What is NDCil?

NDCil is an interdisciplinary research consortium of five partners across five countries (Italy, Ireland, Germany, France, and Hungary) that aims to better understand how variants in cilia genes cause neurodevelopmental ciliopathies such as Joubert Syndrome. Little is known about how cilia function during nervous system development, and there are no therapies or treatments for the resulting neurodevelopmental abnormalities. This project aims to uncover new knowledge about how Joubert Syndrome variants affect development of cilia and the brain. Ultimately, we hope that this work will lead to better diagnosis, prognosis, and treatment options for people with neurodevelopmental ciliopathies.

The specific aims of NDCil are to:

  • Uncover fundamental knowledge of how Joubert Syndrome affects the brain at different levels/scales (eg. cilia, neurons, whole brain)
  • Establish how variants found in patients with Joubert Syndrome disrupt cilia function/organisation
  • Discover drugs that alleviate Joubert Syndrome symptoms

What are ciliopathies?

Ciliopathies are a group of rare genetic disorders that result from abnormalities in the structure or function of the primary cilium, a hair-like structure that protrudes from the surface of most cells in the body. Primary cilia play critical roles in numerous cellular processes including cell signalling and sensing of mechanical and chemical signals. As a result, defects in primary cilia can lead to a wide range of symptoms and health problems, including vision and hearing loss, kidney disease, skeletal abnormalities, and neurological disorders. Some examples of ciliopathies include Joubert syndrome, Bardet-Biedl syndrome, Alström syndrome, and polycystic kidney disease. Whilst much progress has been made in understanding cilia biology, surprisingly, we know very little about how cilia build and maintain the nervous system, and there are no therapeutic strategies to resolve the neurodevelopmental features of disease.

What is Joubert Syndrome?

Joubert Syndrome is a rare genetic disorder that affects the development of the cerebellum and brainstem, leading to a range of symptoms including breathing abnormalities, problems with coordination and balance, developmental delays, intellectual disability, and vision problems. The disorder is caused by variants in genes involved in cilia function. There are currently no treatments for Joubert Syndrome.

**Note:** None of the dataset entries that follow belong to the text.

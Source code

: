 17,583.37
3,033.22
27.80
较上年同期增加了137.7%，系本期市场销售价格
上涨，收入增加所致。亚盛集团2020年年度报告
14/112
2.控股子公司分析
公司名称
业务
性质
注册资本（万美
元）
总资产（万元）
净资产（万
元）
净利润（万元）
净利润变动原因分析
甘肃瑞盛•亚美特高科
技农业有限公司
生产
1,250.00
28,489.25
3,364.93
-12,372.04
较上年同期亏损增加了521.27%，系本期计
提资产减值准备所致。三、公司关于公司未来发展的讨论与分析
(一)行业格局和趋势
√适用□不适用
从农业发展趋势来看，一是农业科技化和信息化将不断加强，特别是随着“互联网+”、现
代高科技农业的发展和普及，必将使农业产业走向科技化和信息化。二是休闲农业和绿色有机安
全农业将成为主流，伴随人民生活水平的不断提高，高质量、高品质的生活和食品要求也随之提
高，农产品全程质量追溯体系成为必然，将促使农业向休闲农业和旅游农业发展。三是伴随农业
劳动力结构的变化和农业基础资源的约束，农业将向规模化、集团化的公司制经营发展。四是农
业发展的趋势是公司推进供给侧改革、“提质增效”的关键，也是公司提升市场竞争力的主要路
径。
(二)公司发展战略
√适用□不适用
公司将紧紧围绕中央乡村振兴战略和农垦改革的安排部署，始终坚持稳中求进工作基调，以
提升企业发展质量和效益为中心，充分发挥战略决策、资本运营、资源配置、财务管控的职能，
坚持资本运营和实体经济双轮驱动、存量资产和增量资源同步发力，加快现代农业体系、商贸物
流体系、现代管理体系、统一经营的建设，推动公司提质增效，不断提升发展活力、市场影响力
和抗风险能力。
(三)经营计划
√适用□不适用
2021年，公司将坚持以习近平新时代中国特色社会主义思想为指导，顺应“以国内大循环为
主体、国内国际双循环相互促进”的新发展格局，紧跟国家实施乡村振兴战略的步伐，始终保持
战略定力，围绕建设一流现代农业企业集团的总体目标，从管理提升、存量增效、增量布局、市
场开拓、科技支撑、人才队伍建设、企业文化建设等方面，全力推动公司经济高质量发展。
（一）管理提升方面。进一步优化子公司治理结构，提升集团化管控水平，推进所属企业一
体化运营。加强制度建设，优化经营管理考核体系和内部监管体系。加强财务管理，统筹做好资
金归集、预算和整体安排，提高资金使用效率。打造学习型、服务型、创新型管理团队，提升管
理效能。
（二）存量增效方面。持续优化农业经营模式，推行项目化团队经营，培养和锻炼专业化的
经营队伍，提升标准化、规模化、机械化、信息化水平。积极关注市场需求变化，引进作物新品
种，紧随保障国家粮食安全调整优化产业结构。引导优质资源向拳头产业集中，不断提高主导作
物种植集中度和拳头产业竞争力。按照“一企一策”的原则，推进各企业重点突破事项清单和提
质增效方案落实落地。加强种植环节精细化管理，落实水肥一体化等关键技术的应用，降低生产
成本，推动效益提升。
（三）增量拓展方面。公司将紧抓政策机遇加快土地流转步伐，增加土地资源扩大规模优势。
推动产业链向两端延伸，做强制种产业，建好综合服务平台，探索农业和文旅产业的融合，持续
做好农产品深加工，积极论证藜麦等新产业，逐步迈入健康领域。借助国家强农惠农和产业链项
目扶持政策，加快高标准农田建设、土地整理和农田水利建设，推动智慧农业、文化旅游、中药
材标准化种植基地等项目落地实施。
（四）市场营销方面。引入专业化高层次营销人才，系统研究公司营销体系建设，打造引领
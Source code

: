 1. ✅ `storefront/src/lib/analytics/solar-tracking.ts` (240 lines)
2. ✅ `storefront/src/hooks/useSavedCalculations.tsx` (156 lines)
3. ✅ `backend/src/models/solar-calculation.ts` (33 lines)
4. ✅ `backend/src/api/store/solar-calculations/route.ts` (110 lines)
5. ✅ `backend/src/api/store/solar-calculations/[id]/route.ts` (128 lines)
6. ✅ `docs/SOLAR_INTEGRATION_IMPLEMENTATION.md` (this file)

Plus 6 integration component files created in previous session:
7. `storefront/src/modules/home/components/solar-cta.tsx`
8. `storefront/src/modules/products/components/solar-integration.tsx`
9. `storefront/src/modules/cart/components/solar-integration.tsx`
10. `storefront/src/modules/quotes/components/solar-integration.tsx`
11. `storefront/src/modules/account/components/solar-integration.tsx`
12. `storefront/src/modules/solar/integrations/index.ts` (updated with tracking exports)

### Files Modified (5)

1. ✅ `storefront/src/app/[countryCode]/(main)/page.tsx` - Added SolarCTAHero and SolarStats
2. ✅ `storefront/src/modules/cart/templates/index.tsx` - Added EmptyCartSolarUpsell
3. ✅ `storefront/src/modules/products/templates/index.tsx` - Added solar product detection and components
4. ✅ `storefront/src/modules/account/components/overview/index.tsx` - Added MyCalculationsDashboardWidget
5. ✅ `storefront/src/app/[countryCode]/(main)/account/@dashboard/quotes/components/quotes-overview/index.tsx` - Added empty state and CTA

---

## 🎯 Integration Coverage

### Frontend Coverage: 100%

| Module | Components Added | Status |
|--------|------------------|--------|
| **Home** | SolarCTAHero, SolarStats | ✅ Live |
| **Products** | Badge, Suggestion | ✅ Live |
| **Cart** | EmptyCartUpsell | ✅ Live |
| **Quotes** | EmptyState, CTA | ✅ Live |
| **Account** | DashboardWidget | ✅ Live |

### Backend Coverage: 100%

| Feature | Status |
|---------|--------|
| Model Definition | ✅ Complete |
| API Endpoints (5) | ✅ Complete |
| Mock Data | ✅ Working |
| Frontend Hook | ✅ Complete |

What resources are available for people with Joubert Syndrome?

Joubert Syndrome and Related Disorders Foundation is a global community that can help provide information and support for people with Joubert Syndrome. 

Why is this research important?

This research is important because ciliopathies, including Joubert Syndrome, can result in lifelong disabilities, and there are currently no treatments available. By studying how genetic changes affect ciliary function in the brain, this research could lead to new insights into the underlying disease mechanisms and new treatments.

What techniques will be used in this research?

To better understand how changes in genes affect cilia function and brain development, we will employ a range of techniques such as CRISPR gene editing, proteomics and transcriptomics (which analyse proteins and RNA molecules, respectively), 2D and 3D cell imaging, and high throughput drug screening. These techniques will help us to identify and analyse different genetic changes in detail and assess their impact on cilia and neural development.

What research models or organisms will be used?

This research aims to achieve its objectives by using various cell and animal models that replicate the disease state of Joubert Syndrome. These models include pluripotent stem cells from patients, mouse stem cells, zebrafish, and a small worm (C. elegans).

What genes will be investigated in this project?

This project focuses on four genes: TMEM67, CEP290, CC2D2A, and RPGRIP1L. Variants in these four genes are responsible for an estimated 17-35% of Joubert Syndrome cases (Bachmann-Gagescu et al, 2020).

What is a “variant of uncertain significance” (VUS)?

A “variant of uncertain significance” (VUS) is a genetic change that has been identified in an individual’s DNA but its impact on health is unknown or uncertain. In other words, it is a genetic variant whose significance or potential health effects are not yet understood or confirmed. VUS are commonly found in genetic testing, and their uncertain nature can make it difficult for healthcare professionals to interpret and provide accurate diagnoses and treatment recommendations to patients. NDCil will model VUS to generate evidence to determine if the variants cause disease or not.